The MLSYNTH App

Synthetic Control Methods Made Accessible

Jared Greathouse

2025-11-11

👋 Welcome

The MLSYNTH App = point-and-click interface for causal inference
Wraps my mlsynth Python package
Designed for:
- Policy analysts
- Economists
- Business owners
- Data scientists

Motivation

Policy evaluation needs credible counterfactuals
Synthetic control (SCM) provides a flexible framework, especially when the parallel trends assumption of DID does not hold.
But today:
- Fragmented implementations of different SCMs exist
- Steep learning curve for different implementations of SCM
- Not all researchers know R or Python, where many of these developments live

Why Use the MLSYNTH App?

What are you really getting when you use the MLSYNTH App?

Convenience.

The Problem

Many papers are hard to digest
- Some take days of rereading (e.g.

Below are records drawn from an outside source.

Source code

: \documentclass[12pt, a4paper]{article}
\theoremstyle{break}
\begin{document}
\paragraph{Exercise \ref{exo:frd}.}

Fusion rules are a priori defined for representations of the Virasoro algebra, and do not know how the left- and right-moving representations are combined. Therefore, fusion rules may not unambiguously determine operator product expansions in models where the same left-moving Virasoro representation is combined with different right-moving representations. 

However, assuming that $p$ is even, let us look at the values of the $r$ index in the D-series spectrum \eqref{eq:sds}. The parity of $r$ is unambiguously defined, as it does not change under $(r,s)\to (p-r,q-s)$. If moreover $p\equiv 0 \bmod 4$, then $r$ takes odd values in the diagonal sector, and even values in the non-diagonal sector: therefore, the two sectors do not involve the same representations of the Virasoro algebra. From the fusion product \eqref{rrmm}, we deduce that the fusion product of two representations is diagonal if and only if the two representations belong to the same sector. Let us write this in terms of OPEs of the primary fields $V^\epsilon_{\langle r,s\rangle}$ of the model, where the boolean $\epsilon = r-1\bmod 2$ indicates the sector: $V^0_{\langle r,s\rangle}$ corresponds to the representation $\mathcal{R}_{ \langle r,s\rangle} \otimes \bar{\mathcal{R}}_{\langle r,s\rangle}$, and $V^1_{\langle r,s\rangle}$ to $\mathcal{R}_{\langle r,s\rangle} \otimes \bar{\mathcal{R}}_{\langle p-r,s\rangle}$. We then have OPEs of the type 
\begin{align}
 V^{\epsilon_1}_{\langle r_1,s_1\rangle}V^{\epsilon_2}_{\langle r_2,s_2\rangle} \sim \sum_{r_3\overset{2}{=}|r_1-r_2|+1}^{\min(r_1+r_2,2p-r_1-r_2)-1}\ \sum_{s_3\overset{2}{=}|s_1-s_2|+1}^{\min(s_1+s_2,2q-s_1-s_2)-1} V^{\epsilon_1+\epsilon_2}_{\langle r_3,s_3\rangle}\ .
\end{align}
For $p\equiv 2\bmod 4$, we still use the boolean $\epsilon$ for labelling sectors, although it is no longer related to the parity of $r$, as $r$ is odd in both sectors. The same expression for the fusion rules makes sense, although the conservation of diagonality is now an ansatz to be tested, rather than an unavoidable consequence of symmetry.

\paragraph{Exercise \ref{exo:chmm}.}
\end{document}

On Robustness of Principal Component Regression Anish Agarwal,Devavrat Shah,Dennis Shen & Dogyoon Song, 1731-1745)
- Even relatively more straightforward ones (e.g. Li, Kathleen T. (2023). “Frontiers: A Simple Forward Difference-in-Differences Method.” Marketing Science 43(2):267-279. ) demand hours to read.
Code is fragmented
- Some estimators exist only in replication files or are in fragile, unpackaged R/Python scripts
- Some may be tied to Stata or MATLAB (paid software)

Time Costs

Rough estimates of time saved by MLSYNTH:

Estimator	Hours to Learn + Code	MLSYNTH Time
FDID	~40	Minutes
FSCM	~75	Minutes
RPCA	~90	Minutes
SI	~110	Minutes

Who Suffers Most?

Even trained researchers spend dozens of hours per estimator in the time that it takes to code and understand it.
For the average policy analyst or master’s student:
- Multiply those hours by 2–4
- Steep learning curve which demands solid stats, math, code, causal inference background

MLSYNTH App = simplifies this process.

Two Ways to Pay

Pay in Time
- Learn Python and read the papers
- Use mlsynth source code directly
Pay in Money
- Use the app
- Skip the coding, focus on analysis

Either way, with the mlsynth app, you never pay in both.

How It Works

Upload a panel dataset (unit, time, outcome, treatment)
Choose an estimator
Run the model → results visualized automatically
Download outputs for further analysis

Sample Datasets

California Tobacco Law (1988) → Cigarette sales
German Reunification (1990) → GDP
Basque Terrorism (1975) → GDP per capita
Hubei Lockdown (2020) → GDP growth
Hong Kong Integration (2003) → GDP

Available Estimators

FDID: Forward Difference-in-Differences
FSCM: Forward-Selected Synthetic Control
CLUSTERSC: Cluster SCM (PCR, RPCA)
SRC: Synthetic Regression Control
PDA: Panel Data Approaches
FMA: Factor Model Approach
NSC: Nonlinear SCM
SI: Synthetic Interventions

Coming Soon

Robustness checks (placebo tests)

Using MLSYNTH App

A Word of Caution

MLSYNTH ≠ black box
Estimators rely on assumptions
Misuse → misleading results

Use MLSYNTH to save coding time — but still understand what each method does.